Looking Beyond COVID-19, US Health Officials Outline Next Steps to Fight Disease

From one-stop testing and treatment sites to boosting research and surveillance, Biden administration health officials expanded on the COVID-19 plan the president announced in his State of the Union address Tuesday night, but the plan will require additional funding from Congress.

The day after President Joe Biden announced a new phase in the country’s fight against COVID-19, the administration’s’ top health officials outlined more details about the plan and said guidance about masking on public travel would be reevaluated later this month.

The National COVID-19 Preparedness Plan focuses on vaccines and treatments, preventing shutdowns, preparing for new variants, and continuing to assist in global vaccination efforts.

Hundreds of one-stop sites will open this month in local pharmacies, community health centers, nursing homes, and veteran's health centers stocked with COVID-19 tests and the antiviral drug from Pfizer, said Jeff Zients, the White House Coronavirus Response Coordinator. If an individual tests positive, they would be supplied with a 5-day course of Pfizer’s nirmatrelvir tablets and ritonavir tablets, sold together as Paxlovid, which must be taken within the first 5 days of symptoms.

“We're launching the ‘Test to Treat’ initiative so people can get tested at a pharmacy, and if they’re positive, receive antiviral pills on the spot at no cost,” Biden said Tuesday night. The US has a contract with Pfizer for the pills; Zients said 1 million courses would be available this month and 2 million next month and that 20 million courses have been ordered. The pills are 90% effective at preventing hospitalizations.

The media briefing with Zients; Anthony Fauci, MD, the head of the National Institute of Allergy and Infectious Diseases and the president’s chief medical advisor; HHS Secretary Xavier Becerra; and CDC Director Rochelle Walensky, MD, reviewed how the administration envisions the country will move beyond the crisis phase of the pandemic, while simultaneously being prepared for new variants.

Asked if they were prepared to lift remaining mask requirements for public travel, officials said they would reexamine both later this month.

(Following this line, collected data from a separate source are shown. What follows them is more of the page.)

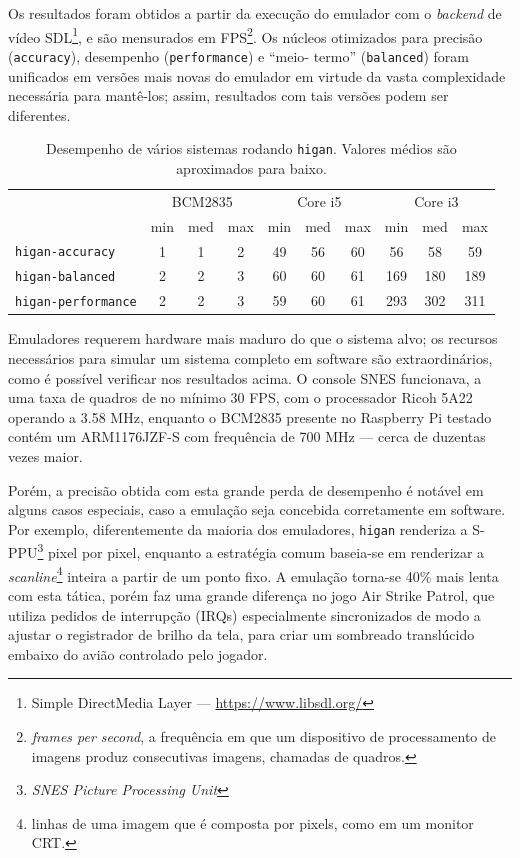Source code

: \documentclass[12pt]{sftex/sftex}
\begin{document}
Os resultados foram obtidos a partir da execução do emulador com o
\emph{backend} de vídeo SDL\footnote{Simple DirectMedia Layer ---
\url{https://www.libsdl.org/}}, e são mensurados em FPS\footnote{\emph{frames
per second}, a frequência em que um dispositivo de processamento de imagens
produz consecutivas imagens, chamadas de quadros.}. Os núcleos otimizados para
precisão (\texttt{accuracy}), desempenho (\texttt{performance}) e ``meio-
termo'' (\texttt{balanced}) foram unificados em versões mais novas do emulador
em virtude da vasta complexidade necessária para mantê-los; assim, resultados
com tais versões podem ser diferentes.

\begin{table}[ht]
\centering
\begin{tabular}{lccccccccc}
& \multicolumn{3}{c}{BCM2835} & \multicolumn{3}{c}{Core i5}
    & \multicolumn{3}{c}{Core i3} \\
& min & med & max & min & med & max & min & med & max \\
\texttt{higan-accuracy}
    & 1   & 1   & 2   & 49  & 56  & 60  & 56  & 58  & 59  \\
\texttt{higan-balanced}
    & 2   & 2   & 3   & 60  & 60  & 61  & 169 & 180 & 189 \\
\texttt{higan-performance}
    & 2   & 2   & 3   & 59  & 60  & 61  & 293 & 302 & 311 \\
\end{tabular}
\caption{Desempenho de vários sistemas rodando \texttt{higan}. Valores médios
são aproximados para baixo.}
\end{table}

Emuladores requerem hardware mais maduro do que o sistema alvo; os recursos
necessários para simular um sistema completo em software são extraordinários,
como é possível verificar nos resultados acima. O console SNES funcionava, a uma
taxa de quadros de no mínimo 30 FPS, com o processador Ricoh 5A22 operando a
3.58 MHz, enquanto o BCM2835 presente no Raspberry Pi testado contém um
ARM1176JZF-S com frequência de 700 MHz --- cerca de duzentas vezes maior.

Porém, a precisão obtida com esta grande perda de desempenho é notável em alguns
casos especiais, caso a emulação seja concebida corretamente em software. Por
exemplo, diferentemente da maioria dos emuladores, \texttt{higan} renderiza a
S-PPU\footnote{\emph{SNES Picture Processing Unit}} pixel por pixel, enquanto a
estratégia comum baseia-se em renderizar a \emph{scanline}\footnote{linhas de
uma imagem que é composta por pixels, como em um monitor CRT.} inteira a partir
de um ponto fixo. A emulação torna-se 40\% mais lenta~\cite{emustate} com esta
tática, porém faz uma grande diferença no jogo Air Strike Patrol, que utiliza
pedidos de interrupção (IRQs) especialmente sincronizados de modo a ajustar o
registrador de brilho da tela, para criar um sombreado translúcido embaixo do
avião controlado pelo jogador.
\end{document}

Last Friday, the CDC released new guidance that said most healthy adults living in areas where there is a low or medium threat of COVID-19 overwhelming hospitals can remove masks in indoor settings.

Asked to provide a funding amount to fulfill all aspects of the president’s National COVID-19 Preparedness Plan, Zients said the amount is still being finalized.

Becerra said the president’s pandemic response would become a permanent part of HHS, organized under Dawn O’Connell, the assistant secretary for preparedness and response.

If Congress agrees to fully fund the plan, HHS would work to establish “centers of excellence” to care for patients with long COVID, Becerra said. In addition, HHS will seek to support “people dealing with mental health–related challenges, including an expanded program to prevent job burnout and support the mental well-being of our nation's health care workforce. We want every frontline essential health care worker to know we’re with you.”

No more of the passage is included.